Deuxièmement, l’ouverture de l’adoption aux couples de même sexe n’est pas sans conséquences pour les couples hétérosexuels souhaitant adopter, bien au contraire. Car, et il faudrait que ça se sache, les enfants à adopter sont une denrée de plus en plus rare. Depuis la généralisation de la pilule (et de l’avortement), le nombre d’enfants à adopter a diminué de façon considérable dans les pays occidentaux. Les couples occidentaux se sont alors tournés vers l’adoption internationale, mais celle-ci se tarit aussi avec la nouvelle donne géopolitique. Dans les pays pourvoyeurs, le développement économique et l’émergence d’une classe moyenne signifie que de plus en plus d’enfants peuvent être adoptés dans leur propre pays. Qui pourra nier qu’il vaut mieux ne pas couper un enfant – qui plus est un enfant qui a déjà subi le traumatisme de l’abandon – de ses racines et de sa culture ? Faire le contraire, c’est l’exposer à un double manque, et à une double quête identitaire. Cette voie déjà de plus en plus étroite de l’adoption internationale va bientôt se fermer encore plus pour tous les couples français en mal d’enfant car certains pays et non des moindres – Chine, Vietnam – refuseront de laisser leurs orphelins partir vers un pays où ils peuvent être adoptés par des couples homosexuels. Cela nuira à tous les adoptants français, comme les spécialistes de l’adoption ont essayé de le souligner dans un silence assourdissant. Car les activistes de l’adoption homosexuelle se fichent pas mal des conséquences pratiques de leurs revendications. C’est bien une victoire symbolique qu’ils veulent et ils ne se satisferont pas à moins.

« Laissez-nous nous marier, adopter et procréer ! »
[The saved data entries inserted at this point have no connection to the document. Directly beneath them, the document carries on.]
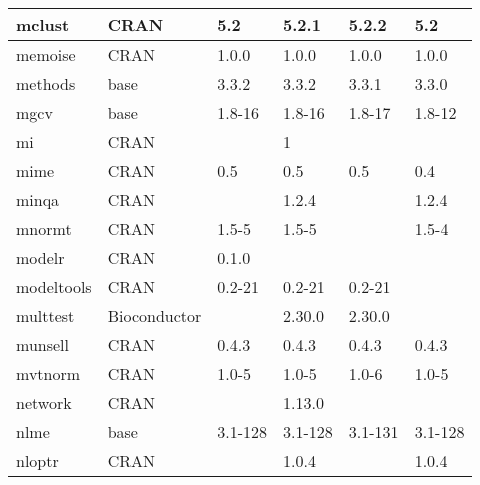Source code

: \begin{longtable}{@{\extracolsep{\fill}}|l|l|l|l|l|l|@{}}
mclust                        & CRAN                      & 5.2         & 5.2.1       & 5.2.2          & 5.2              \\ \hline
memoise                       & CRAN                      & 1.0.0       & 1.0.0       & 1.0.0          & 1.0.0            \\ \hline
methods                       & base                      & 3.3.2       & 3.3.2       & 3.3.1          & 3.3.0            \\ \hline
mgcv                          & base                      & 1.8-16      & 1.8-16      & 1.8-17         & 1.8-12           \\ \hline
mi                            & CRAN                      &             & 1           &                &                  \\ \hline
mime                          & CRAN                      & 0.5         & 0.5         & 0.5            & 0.4              \\ \hline
minqa                         & CRAN                      &             & 1.2.4       &                & 1.2.4            \\ \hline
mnormt                        & CRAN                      & 1.5-5       & 1.5-5       &                & 1.5-4            \\ \hline
modelr                        & CRAN                      & 0.1.0       &             &                &                  \\ \hline
modeltools                    & CRAN                      & 0.2-21      & 0.2-21      & 0.2-21         &                  \\ \hline
multtest                      & Bioconductor              &             & 2.30.0      & 2.30.0         &                  \\ \hline
munsell                       & CRAN                      & 0.4.3       & 0.4.3       & 0.4.3          & 0.4.3            \\ \hline
mvtnorm                       & CRAN                      & 1.0-5       & 1.0-5       & 1.0-6          & 1.0-5            \\ \hline
network                       & CRAN                      &             & 1.13.0      &                &                  \\ \hline
nlme                          & base                      & 3.1-128     & 3.1-128     & 3.1-131        & 3.1-128          \\ \hline
nloptr                        & CRAN                      &             & 1.0.4       &                & 1.0.4            \\ \hline

\end{longtable}
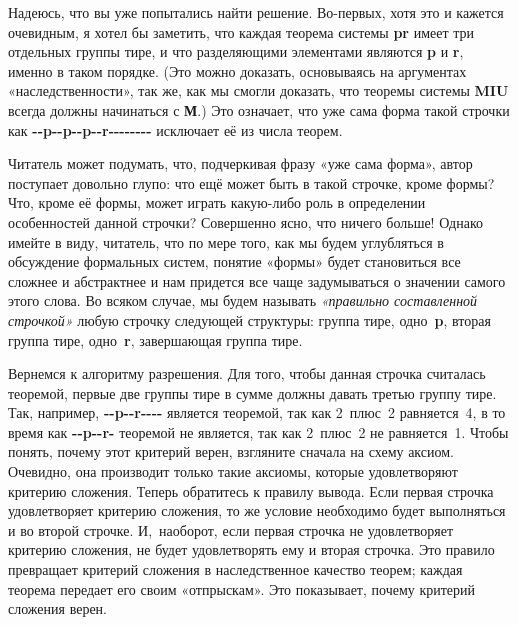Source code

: \documentclass[../main.tex]{subfiles}
\begin{document}
Надеюсь, что вы уже попытались найти решение.
Во-первых, хотя это и кажется очевидным, я хотел бы заметить, что каждая теорема системы \textbf{pr} имеет три отдельных группы тире, и что разделяющими элементами являются \textbf{p} и \textbf{r}, именно в таком порядке.
(Это можно доказать, основываясь на аргументах «наследственности», так же, как мы смогли доказать, что теоремы системы \textbf{MIU} всегда должны начинаться с \textbf{М}.)
Это означает, что уже сама форма такой строчки как \textbf{-{}-p-{}-p-{}-p-{}-r-{}-{}-{}-{}-{}-{}-{}-} исключает её из числа теорем.

Читатель может подумать, что, подчеркивая фразу «уже сама форма», автор поступает довольно глупо: что ещё может быть в такой строчке, кроме формы?
Что, кроме её формы, может играть какую-либо роль в определении особенностей данной строчки?
Совершенно ясно, что ничего больше!
Однако имейте в виду, читатель, что по мере того, как мы будем углубляться в обсуждение формальных систем, понятие «формы» будет становиться все сложнее и абстрактнее и нам придется все чаще задумываться о значении самого этого слова.
Во всяком случае, мы будем называть \emph{«правильно составленной строчкой»} любую строчку следующей структуры: группа тире, одно~\textbf{p}, вторая группа тире, одно~\textbf{r}, завершающая группа тире.

Вернемся к алгоритму разрешения. Для того, чтобы данная строчка считалась теоремой, первые две группы тире в сумме должны давать третью группу тире.
Так, например, \textbf{-{}-p-{}-r-{}-{}-{}-} является теоремой, так как 2~плюс~2 равняется~4, в то время как \textbf{-{}-p-{}-r-} теоремой не является, так как 2~плюс~2 не равняется~1.
Чтобы понять, почему этот критерий верен, взгляните сначала на схему аксиом.
Очевидно, она производит только такие аксиомы, которые удовлетворяют критерию сложения.
Теперь обратитесь к правилу вывода.
Если первая строчка удовлетворяет критерию сложения, то же условие необходимо будет выполняться и во второй строчке.
И,~наоборот, если первая строчка не удовлетворяет критерию сложения, не будет удовлетворять ему и вторая строчка.
Это правило превращает критерий сложения в наследственное качество теорем; каждая теорема передает его своим «отпрыскам».
Это показывает, почему критерий сложения верен.
\end{document}

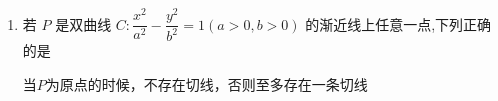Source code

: \begin{enumerate}
\begin{jieda}
\begin{enumerate}
            解得 $1 < k < \sqrt{2}$，所以实数 $k$ 的取值范围为 $\left( {1,\sqrt{2}}\right)$ .

            \item 方法2 

             $y = {kx} - 1$恒过定点$(0， -1)$，易知当$k = 1$时和双曲线的渐近线平行，而当直线斜率增大的过程中会先与双曲线右支交于两点，而后达到相切的状态，因此只需再求得相切时斜率的右边界即可.

             联立 $\left\{  \begin{array}{l} y = {kx} - 1, \\  {x}^{2} - {y}^{2} = 1, \end{array}\right.$，整理得 $\left( {1 - {k}^{2}}\right) {x}^{2} + {2kx} - 2 = 0$，令$\Delta = 0$，即$4{k}^{2} + 8\left( {1 - {k}^{2}}\right) = 0$，得到$k = \pm \sqrt{2}$，结合上述分析可知右边界为$\sqrt{2}$

             因此$k$ 的取值范围为 $\left( {1,\sqrt{2}}\right)$ .
        \end{enumerate}
    \end{jieda}

    \item 若 $P$ 是双曲线 $C : \dfrac{{x}^{2}}{{a}^{2}} - \dfrac{{y}^{2}}{{b}^{2}} = 1\left( {a > 0,b > 0}\right)$ 的渐近线上任意一点,下列正确的是
    \begin{jieda}
        当$P$为原点的时候，不存在切线，否则至多存在一条切线
    \end{jieda}
\end{enumerate}
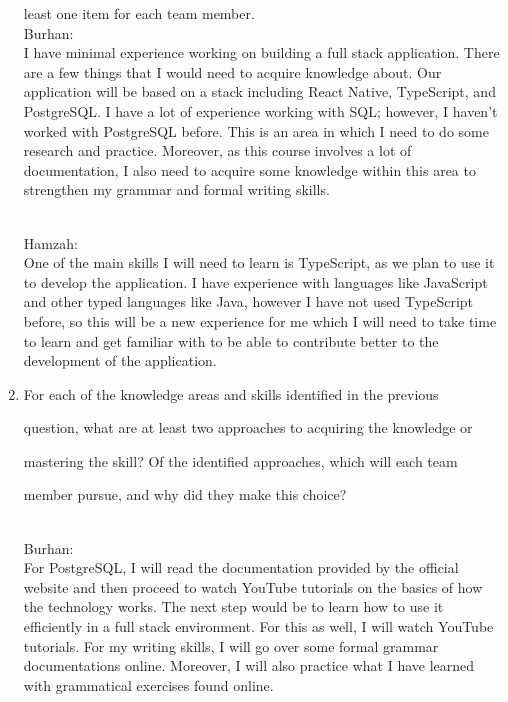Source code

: \documentclass[12pt,letterpaper]{article}
\begin{document}
\begin{enumerate}
  least one item for each team member. \\

 

Burhan: \\

I have minimal experience working on building a full stack application. There are a few things that I would need to acquire knowledge about. Our application will be based on a stack including React Native, TypeScript, and PostgreSQL. I have a lot of experience working with SQL; however, I haven’t worked with PostgreSQL before. This is an area in which I need to do some research and practice. Moreover, as this course involves a lot of documentation, I also need to acquire some knowledge within this area to strengthen my grammar and formal writing skills.  

 \\

Hamzah: \\

One of the main skills I will need to learn is TypeScript, as we plan to use it to develop the application. I have experience with languages like JavaScript and other typed languages like Java, however I have not used TypeScript before, so this will be a new experience for me which I will need to take time to learn and get familiar with to be able to contribute better to the development of the application. 
\\
 

  \item For each of the knowledge areas and skills identified in the previous 

  question, what are at least two approaches to acquiring the knowledge or 

  mastering the skill?  Of the identified approaches, which will each team 

  member pursue, and why did they make this choice? 

 \\

Burhan:  \\

For PostgreSQL, I will read the documentation provided by the official website and then proceed to watch YouTube tutorials on the basics of how the technology works. The next step would be to learn how to use it efficiently in a full stack environment. For this as well, I will watch YouTube tutorials. For my writing skills, I will go over some formal grammar documentations online. Moreover, I will also practice what I have learned with grammatical exercises found online.  
\\
 


\end{enumerate}
\end{document}
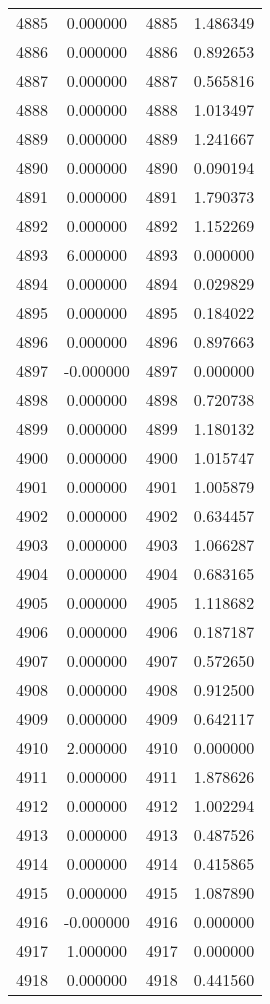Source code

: \documentclass[12pt]{article}
\begin{document}
\begin{longtable}{@{}cccc@{}}
4885 & 0.000000 & 4885 & 1.486349 \\
4886 & 0.000000 & 4886 & 0.892653 \\
4887 & 0.000000 & 4887 & 0.565816 \\
4888 & 0.000000 & 4888 & 1.013497 \\
4889 & 0.000000 & 4889 & 1.241667 \\
4890 & 0.000000 & 4890 & 0.090194 \\
4891 & 0.000000 & 4891 & 1.790373 \\
4892 & 0.000000 & 4892 & 1.152269 \\
4893 & 6.000000 & 4893 & 0.000000 \\
4894 & 0.000000 & 4894 & 0.029829 \\
4895 & 0.000000 & 4895 & 0.184022 \\
4896 & 0.000000 & 4896 & 0.897663 \\
4897 & -0.000000 & 4897 & 0.000000 \\
4898 & 0.000000 & 4898 & 0.720738 \\
4899 & 0.000000 & 4899 & 1.180132 \\
4900 & 0.000000 & 4900 & 1.015747 \\
4901 & 0.000000 & 4901 & 1.005879 \\
4902 & 0.000000 & 4902 & 0.634457 \\
4903 & 0.000000 & 4903 & 1.066287 \\
4904 & 0.000000 & 4904 & 0.683165 \\
4905 & 0.000000 & 4905 & 1.118682 \\
4906 & 0.000000 & 4906 & 0.187187 \\
4907 & 0.000000 & 4907 & 0.572650 \\
4908 & 0.000000 & 4908 & 0.912500 \\
4909 & 0.000000 & 4909 & 0.642117 \\
4910 & 2.000000 & 4910 & 0.000000 \\
4911 & 0.000000 & 4911 & 1.878626 \\
4912 & 0.000000 & 4912 & 1.002294 \\
4913 & 0.000000 & 4913 & 0.487526 \\
4914 & 0.000000 & 4914 & 0.415865 \\
4915 & 0.000000 & 4915 & 1.087890 \\
4916 & -0.000000 & 4916 & 0.000000 \\
4917 & 1.000000 & 4917 & 0.000000 \\
4918 & 0.000000 & 4918 & 0.441560 \\

\end{longtable}
\end{document}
Tant pis donc pour les adoptants hétérosexuels. Et tant pis aussi pour les adoptants homosexuels ! Car, et cela n’a pas été souligné, l’adoption était aussi de facto ouverte aux homosexuels avant la loi Taubira… moyennant quelques arrangements avec la vérité. En France, il faut être célibataire pour pouvoir faire une demande individuelle d’adoption et marié pour faire une demande conjointe (le PACS ou la vie commune ne suffisent pas). La solution pour les couples homosexuels était donc que l’un des deux fasse une demande individuelle puis, quand l’assistante-sociale venait visiter leur domicile – étape indispensable pour obtenir l’agrément délivré par le conseil général – de cacher le fait qu’il ou elle ne vit pas seul. Dorénavant, cette voie bien réelle d’adoption sera de facto fermée aux homosexuels et aux hétérosexuels. D’après l’Agence française de l’adoption (AFA), des pays comme la Russie, souhaitant se prémunir contre l’adoption de leurs enfants par des homosexuels, risquent de se fermer à tous les célibataires. Les seuls pays qui acceptent de laisser leurs enfants être adoptés par des homosexuels sont les Etats-Unis (où les enfants adoptables à l’international ont plus de 7 ans et des pathologies lourdes), le Brésil et l’Afrique du Sud. Comme ces pays ne pourront pas répondre à la demande, le recours à la PMA risque d’exploser.

Devant l’opposition très forte suscitée par la loi Taubira, le gouvernement a dissocié la question de la PMA de celle du mariage et de l’adoption par des couples homosexuels. Cette question devrait être discutée plus tard dans l’année, lors de l’examen d’une loi sur la famille.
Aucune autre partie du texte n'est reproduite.